Weekly High Five lists the most interesting, compelling, and/or useful links of each week.

This week’s High Five include a couple of stories about how technology is affecting governmental organizations.  The last three stories all demonstrate the power and pervasiveness of social media on every aspect of our lives; whether we know it or not, and whether we want to admit it or not.

#5: Los Angeles adopts Google e-mail system for 30,000 city employees

Well, Google has bagged itself an elephant.  In a unanimous vote, the Los Angeles city council became the largest city to move its entire email infrastructure to Gmail.

http://latimesblogs.latimes.com/technology/2009/10/city-council-votes-to-adopt-google-email-system-for-30000-city-employees.html

#4: Lobbyists beware: judge rules metadata is public record

This is an interesting legal development that will make it a little bit harder for politicians, lobbyists, or government officials to pull a fast one over us.  Document metadata includes information such as the author, creation date, etc…  In some cases, this information can be used to reveal details of a document’s true history.

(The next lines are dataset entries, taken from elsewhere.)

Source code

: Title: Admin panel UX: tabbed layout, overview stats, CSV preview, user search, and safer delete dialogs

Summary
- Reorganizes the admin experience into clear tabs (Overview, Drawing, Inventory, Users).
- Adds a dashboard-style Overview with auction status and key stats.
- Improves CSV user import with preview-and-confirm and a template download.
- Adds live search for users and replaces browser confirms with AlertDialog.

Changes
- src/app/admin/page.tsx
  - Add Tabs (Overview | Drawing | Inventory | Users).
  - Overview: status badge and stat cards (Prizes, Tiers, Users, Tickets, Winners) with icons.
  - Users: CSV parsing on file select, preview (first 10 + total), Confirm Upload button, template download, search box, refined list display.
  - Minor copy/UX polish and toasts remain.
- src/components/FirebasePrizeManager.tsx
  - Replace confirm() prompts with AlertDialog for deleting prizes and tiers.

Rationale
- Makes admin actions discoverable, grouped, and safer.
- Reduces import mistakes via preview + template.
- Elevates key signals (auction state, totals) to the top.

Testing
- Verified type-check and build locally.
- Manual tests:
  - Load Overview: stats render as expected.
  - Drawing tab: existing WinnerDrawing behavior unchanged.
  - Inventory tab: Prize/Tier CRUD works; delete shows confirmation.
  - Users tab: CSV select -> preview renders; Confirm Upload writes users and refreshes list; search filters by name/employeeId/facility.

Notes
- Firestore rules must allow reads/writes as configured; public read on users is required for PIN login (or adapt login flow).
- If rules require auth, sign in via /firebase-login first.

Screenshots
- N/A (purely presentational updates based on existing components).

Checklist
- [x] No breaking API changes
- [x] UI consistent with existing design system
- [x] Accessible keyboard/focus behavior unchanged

http://arstechnica.com/tech-policy/news/2009/10/lobbyists-beware-arizona-rules-metadata-is-public-record.ars

#3: Mob rule! How Users Took Over Twitter

This is the sort of thing that one could write an entire book about.  On the surface it sounds simple enough; a Web 2.0 technology comes out, users run with it and discover cool applications that the founders hadn’t intended or thought of, then rebel against changes that marginalize those applications. But if you’re listening carefully, there’s a lot there that can apply to institutions, businesses, consultants, etc…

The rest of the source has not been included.